Treatment with exogenous hydrogen sulfide attenuates hyperoxia-induced acute lung injury in mice

The aim of this work was to test the effect of treatment with hydrogen sulfide (H 2 S) on hyperoxia-induced acute lung injury in mice. Mice were exposed to room air or 95 % O 2 , and treated with NaHS (intraperitoneal injection of 0.1 ml/kg/day of 0.56 mol/l NaHS). Treatment with H 2 S partly restored the reduced H 2 S levels in plasma and lungs of mice exposed to hyperoxia.

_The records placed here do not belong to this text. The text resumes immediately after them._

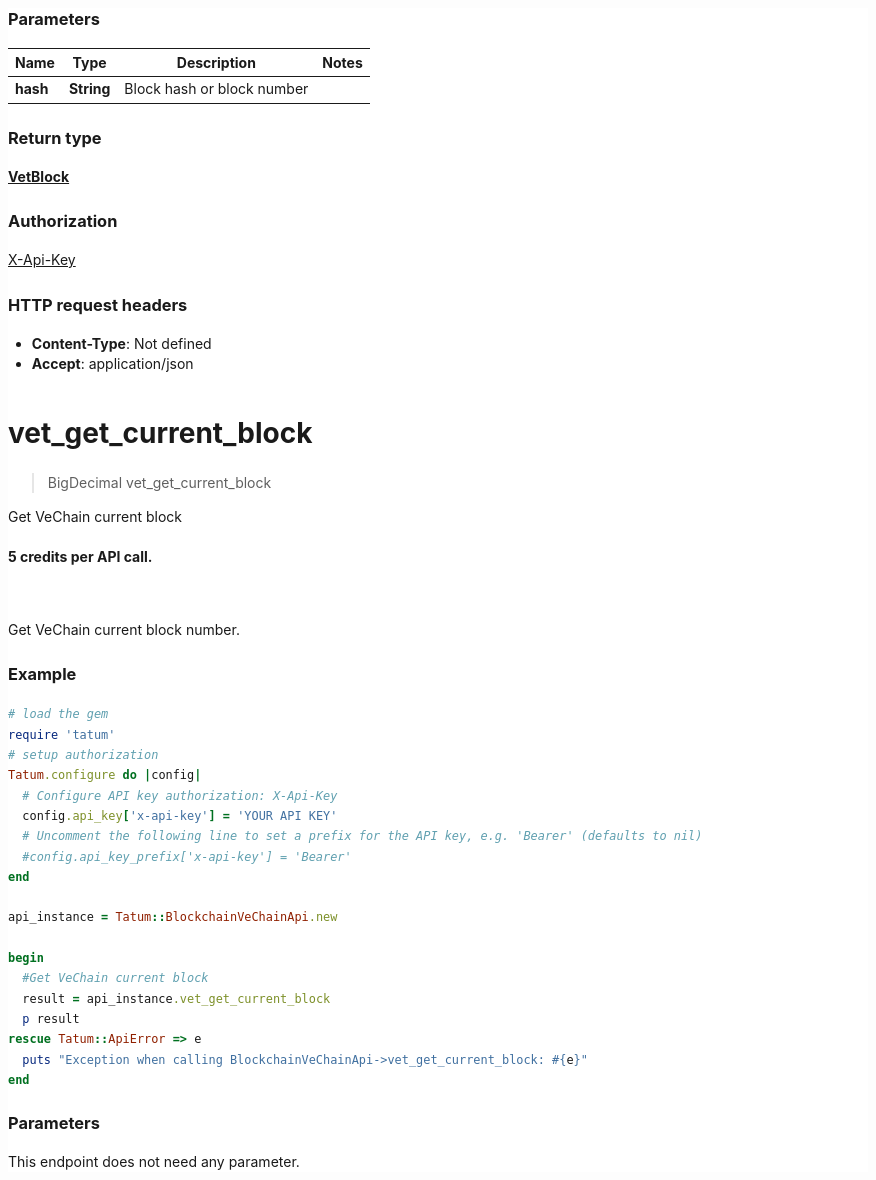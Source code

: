 ### Parameters

Name | Type | Description  | Notes
------------- | ------------- | ------------- | -------------
 **hash** | **String**| Block hash or block number | 

### Return type

[**VetBlock**](VetBlock.md)

### Authorization

[X-Api-Key](../README.md#X-Api-Key)

### HTTP request headers

 - **Content-Type**: Not defined
 - **Accept**: application/json



# **vet_get_current_block**
> BigDecimal vet_get_current_block

Get VeChain current block

<h4>5 credits per API call.</h4><br/><p>Get VeChain current block number.</p>

### Example
```ruby
# load the gem
require 'tatum'
# setup authorization
Tatum.configure do |config|
  # Configure API key authorization: X-Api-Key
  config.api_key['x-api-key'] = 'YOUR API KEY'
  # Uncomment the following line to set a prefix for the API key, e.g. 'Bearer' (defaults to nil)
  #config.api_key_prefix['x-api-key'] = 'Bearer'
end

api_instance = Tatum::BlockchainVeChainApi.new

begin
  #Get VeChain current block
  result = api_instance.vet_get_current_block
  p result
rescue Tatum::ApiError => e
  puts "Exception when calling BlockchainVeChainApi->vet_get_current_block: #{e}"
end
```

### Parameters
This endpoint does not need any parameter.
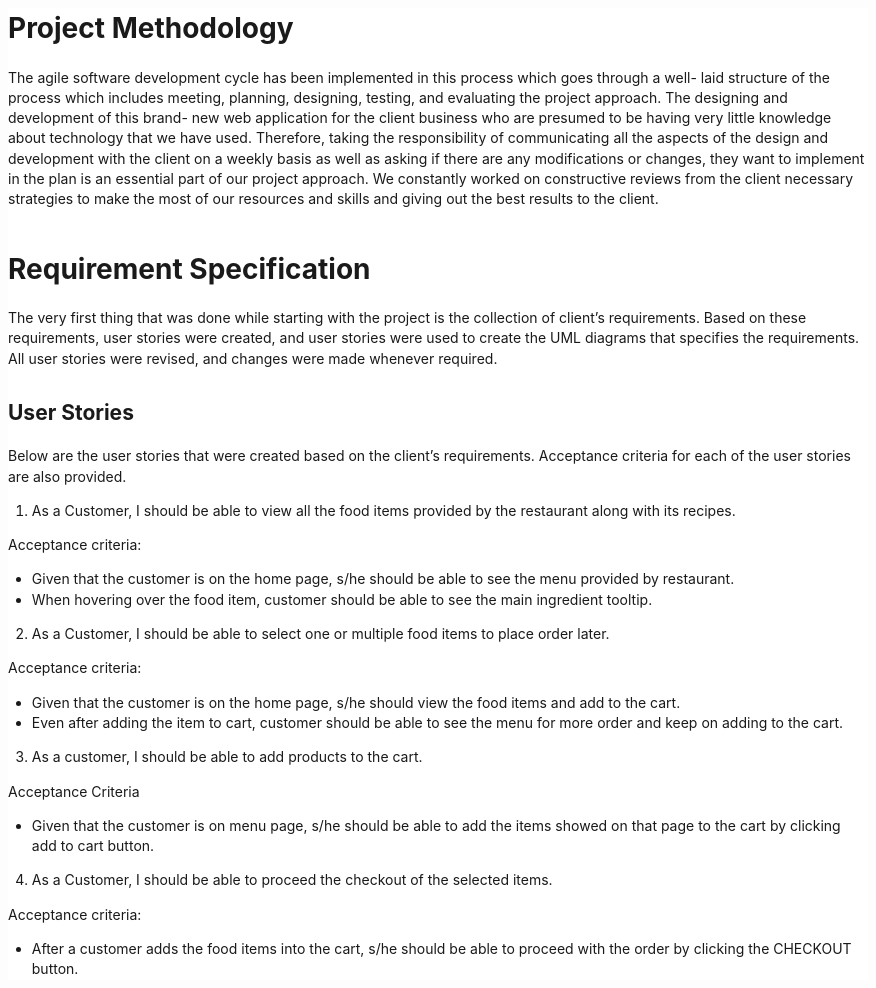 # Project Methodology

The agile software development cycle has been implemented in this process which goes through a well- laid structure of the process which includes meeting, planning, designing, testing, and evaluating the project approach. The designing and development of this brand- new web application for the client business who are presumed to be having very little knowledge about technology that we have used. Therefore, taking the responsibility of communicating all the aspects of the design and development with the client on a weekly basis as well as asking if there are any modifications or changes, they want to implement in the plan is an essential part of our project approach. We constantly worked on constructive reviews from the client necessary strategies to make the most of our resources and skills and giving out the best results to the client.

# Requirement Specification

The very first thing that was done while starting with the project is the collection of client’s requirements. Based on these requirements, user stories were created, and user stories were used to create the UML diagrams that specifies the requirements. All user stories were revised, and changes were made whenever required.

## User Stories

Below are the user stories that were created based on the client’s requirements. Acceptance criteria for each of the user stories are also provided.

1. As a Customer, I should be able to view all the food items provided by the restaurant along with its recipes.

Acceptance criteria:

- Given that the customer is on the home page, s/he should be able to see the menu provided by restaurant.
- When hovering over the food item, customer should be able to see the main ingredient tooltip.

2. As a Customer, I should be able to select one or multiple food items to place order later.

Acceptance criteria:

- Given that the customer is on the home page, s/he should view the food items and add to the cart.
- Even after adding the item to cart, customer should be able to see the menu for more order and keep on adding to the cart.

3. As a customer, I should be able to add products to the cart.

Acceptance Criteria

- Given that the customer is on menu page, s/he should be able to add the items showed on that page to the cart by clicking add to cart button.

4. As a Customer, I should be able to proceed the checkout of the selected items.

Acceptance criteria:

- After a customer adds the food items into the cart, s/he should be able to proceed with the order by clicking the CHECKOUT button.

Treatment with H 2 S attenuated hyperoxia-induced acute lung injury marked by reduced ratio of lung weight to body weight, ratio of lung wet weight to dry weight, and cell numbers and protein content in bronchoalveolar lavage (BAL) and decreased apoptosis. Treatment with H 2 S markedly prolonged the survival of mice under oxygen exposure. Treatment with H 2 S abated hyperoxia-induced oxidative stress marked by reduced malondialdehyde and peroxynitrite formation, reduced NADPH oxidase activity, enhanced translocation of nuclear factor E2-related factor (Nrf2) into nucleus and increased activity of HO-1. Treatment with H 2 S decreased IL-1β, MCP-1, and MIP-2, and increased IL-10 expression in lungs of mice exposed to hyperoxia. Treatment with H 2 S decreased NFκB activity and iNOS expression in lungs, and reduced NOx content in BAL of mice exposed to hyperoxia. Treatment with H 2 S reduced lung permeability and suppressed VEGF release and VEGFR2 expression in lungs of mice under oxygen exposure. Treatment with exogenous H 2 S attenuated hyperoxia-induced acute lung injury through abating oxidative stress, suppressing inflammation, and reducing lung permeability in mice.